[Data extracted from a collection]
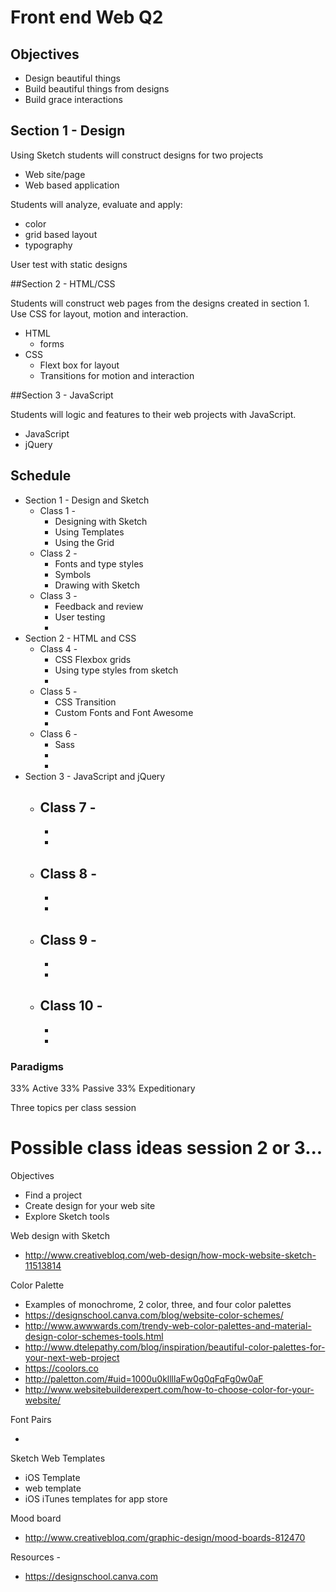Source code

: # Front end Web Q2

## Objectives 

- Design beautiful things 
- Build beautiful things from designs
- Build grace interactions

## Section 1 - Design

Using Sketch students will construct designs for two projects

- Web site/page 
- Web based application

Students will analyze, evaluate and apply: 

- color
- grid based layout 
- typography

User test with static designs 

##Section 2 - HTML/CSS

Students will construct web pages from the designs created in section 1. 
Use CSS for layout, motion and interaction.

- HTML
  - forms
- CSS
  - Flext box for layout
  - Transitions for motion and interaction 

##Section 3 - JavaScript 

Students will logic and features to their web projects with JavaScript. 

- JavaScript 
- jQuery

## Schedule 

- Section 1 - Design and Sketch
    - Class 1 - 
        - Designing with Sketch
        - Using Templates 
        - Using the Grid 
    - Class 2 - 
        - Fonts and type styles 
        - Symbols 
        - Drawing with Sketch 
    - Class 3 -
        - Feedback and review 
        - User testing
        - 
- Section 2 - HTML and CSS
    - Class 4 - 
        - CSS Flexbox grids
        - Using type styles from sketch 
        - 
    - Class 5 - 
        - CSS Transition
        - Custom Fonts and Font Awesome
        - 
    - Class 6 -
        - Sass
        - 
        - 
- Section 3 - JavaScript and jQuery
    - Class 7 -
        - 
        - 
        - 
    - Class 8 - 
        - 
        - 
        - 
    - Class 9 - 
        - 
        - 
        - 
    - Class 10 - 
        - 
        - 
        - 

### Paradigms 

33% Active
33% Passive
33% Expeditionary

Three topics per class session 










# Possible class ideas session 2 or 3...

Objectives 

- Find a project 
- Create design for your web site
- Explore Sketch tools 

Web design with Sketch 

- http://www.creativebloq.com/web-design/how-mock-website-sketch-11513814

Color Palette

- Examples of monochrome, 2 color, three, and four color palettes
- https://designschool.canva.com/blog/website-color-schemes/
- http://www.awwwards.com/trendy-web-color-palettes-and-material-design-color-schemes-tools.html
- http://www.dtelepathy.com/blog/inspiration/beautiful-color-palettes-for-your-next-web-project
- https://coolors.co
- http://paletton.com/#uid=1000u0kllllaFw0g0qFqFg0w0aF
- http://www.websitebuilderexpert.com/how-to-choose-color-for-your-website/

Font Pairs 

- 

Sketch Web Templates 

- iOS Template 
- web template 
- iOS iTunes templates for app store

Mood board 

- http://www.creativebloq.com/graphic-design/mood-boards-812470


Resources - 

- https://designschool.canva.com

■ Exercise brief: Copy every line of the records above that contains "construct".

■ Problem solution:
Using Sketch students will construct designs for two projects
Students will construct web pages from the designs created in section 1. 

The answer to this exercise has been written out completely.